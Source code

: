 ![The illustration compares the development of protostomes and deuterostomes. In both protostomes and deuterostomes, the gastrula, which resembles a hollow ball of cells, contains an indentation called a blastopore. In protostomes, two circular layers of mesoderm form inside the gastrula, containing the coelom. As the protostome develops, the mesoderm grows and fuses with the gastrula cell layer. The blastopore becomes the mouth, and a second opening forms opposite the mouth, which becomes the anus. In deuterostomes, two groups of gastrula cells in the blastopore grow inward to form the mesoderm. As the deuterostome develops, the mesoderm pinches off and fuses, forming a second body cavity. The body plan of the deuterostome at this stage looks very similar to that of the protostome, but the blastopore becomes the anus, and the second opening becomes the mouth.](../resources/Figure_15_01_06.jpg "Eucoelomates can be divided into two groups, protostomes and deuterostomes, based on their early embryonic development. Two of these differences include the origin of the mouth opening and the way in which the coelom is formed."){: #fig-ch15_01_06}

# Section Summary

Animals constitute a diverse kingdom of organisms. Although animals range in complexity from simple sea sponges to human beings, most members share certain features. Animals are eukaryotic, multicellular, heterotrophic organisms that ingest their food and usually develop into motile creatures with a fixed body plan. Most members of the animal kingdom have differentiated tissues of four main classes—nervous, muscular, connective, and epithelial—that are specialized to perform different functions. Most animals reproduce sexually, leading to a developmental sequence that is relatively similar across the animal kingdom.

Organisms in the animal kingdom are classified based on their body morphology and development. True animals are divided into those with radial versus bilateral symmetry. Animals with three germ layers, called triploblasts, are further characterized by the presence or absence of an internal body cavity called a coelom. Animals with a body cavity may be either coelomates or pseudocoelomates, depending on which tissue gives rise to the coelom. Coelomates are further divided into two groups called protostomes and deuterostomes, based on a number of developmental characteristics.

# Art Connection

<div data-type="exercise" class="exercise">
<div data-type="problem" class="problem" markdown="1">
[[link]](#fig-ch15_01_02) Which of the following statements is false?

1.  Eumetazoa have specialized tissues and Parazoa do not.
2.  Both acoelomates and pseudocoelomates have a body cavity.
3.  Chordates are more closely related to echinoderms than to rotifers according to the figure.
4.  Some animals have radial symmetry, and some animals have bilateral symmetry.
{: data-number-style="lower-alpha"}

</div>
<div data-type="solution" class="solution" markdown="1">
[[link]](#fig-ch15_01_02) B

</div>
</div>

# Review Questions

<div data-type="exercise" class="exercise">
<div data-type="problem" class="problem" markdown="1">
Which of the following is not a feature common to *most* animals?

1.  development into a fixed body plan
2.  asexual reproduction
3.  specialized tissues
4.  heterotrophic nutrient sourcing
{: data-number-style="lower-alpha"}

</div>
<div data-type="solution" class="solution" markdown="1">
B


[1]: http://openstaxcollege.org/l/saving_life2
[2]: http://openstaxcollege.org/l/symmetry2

* [WHAT THE EXERCISE ASKS]
Without leaving anything out, transcribe the records above exactly.

* [EXERCISE SOLUTION]
Source code

: ![The illustration compares the development of protostomes and deuterostomes. In both protostomes and deuterostomes, the gastrula, which resembles a hollow ball of cells, contains an indentation called a blastopore. In protostomes, two circular layers of mesoderm form inside the gastrula, containing the coelom. As the protostome develops, the mesoderm grows and fuses with the gastrula cell layer. The blastopore becomes the mouth, and a second opening forms opposite the mouth, which becomes the anus. In deuterostomes, two groups of gastrula cells in the blastopore grow inward to form the mesoderm. As the deuterostome develops, the mesoderm pinches off and fuses, forming a second body cavity. The body plan of the deuterostome at this stage looks very similar to that of the protostome, but the blastopore becomes the anus, and the second opening becomes the mouth.](../resources/Figure_15_01_06.jpg "Eucoelomates can be divided into two groups, protostomes and deuterostomes, based on their early embryonic development. Two of these differences include the origin of the mouth opening and the way in which the coelom is formed."){: #fig-ch15_01_06}

# Section Summary

Animals constitute a diverse kingdom of organisms. Although animals range in complexity from simple sea sponges to human beings, most members share certain features. Animals are eukaryotic, multicellular, heterotrophic organisms that ingest their food and usually develop into motile creatures with a fixed body plan. Most members of the animal kingdom have differentiated tissues of four main classes—nervous, muscular, connective, and epithelial—that are specialized to perform different functions. Most animals reproduce sexually, leading to a developmental sequence that is relatively similar across the animal kingdom.

Organisms in the animal kingdom are classified based on their body morphology and development. True animals are divided into those with radial versus bilateral symmetry. Animals with three germ layers, called triploblasts, are further characterized by the presence or absence of an internal body cavity called a coelom. Animals with a body cavity may be either coelomates or pseudocoelomates, depending on which tissue gives rise to the coelom. Coelomates are further divided into two groups called protostomes and deuterostomes, based on a number of developmental characteristics.

# Art Connection

<div data-type="exercise" class="exercise">
<div data-type="problem" class="problem" markdown="1">
[[link]](#fig-ch15_01_02) Which of the following statements is false?

1.  Eumetazoa have specialized tissues and Parazoa do not.
2.  Both acoelomates and pseudocoelomates have a body cavity.
3.  Chordates are more closely related to echinoderms than to rotifers according to the figure.
4.  Some animals have radial symmetry, and some animals have bilateral symmetry.
{: data-number-style="lower-alpha"}

</div>
<div data-type="solution" class="solution" markdown="1">
[[link]](#fig-ch15_01_02) B

</div>
</div>

# Review Questions

<div data-type="exercise" class="exercise">
<div data-type="problem" class="problem" markdown="1">
Which of the following is not a feature common to *most* animals?

1.  development into a fixed body plan
2.  asexual reproduction
3.  specialized tissues
4.  heterotrophic nutrient sourcing
{: data-number-style="lower-alpha"}

</div>
<div data-type="solution" class="solution" markdown="1">
B


[1]: http://openstaxcollege.org/l/saving_life2
[2]: http://openstaxcollege.org/l/symmetry2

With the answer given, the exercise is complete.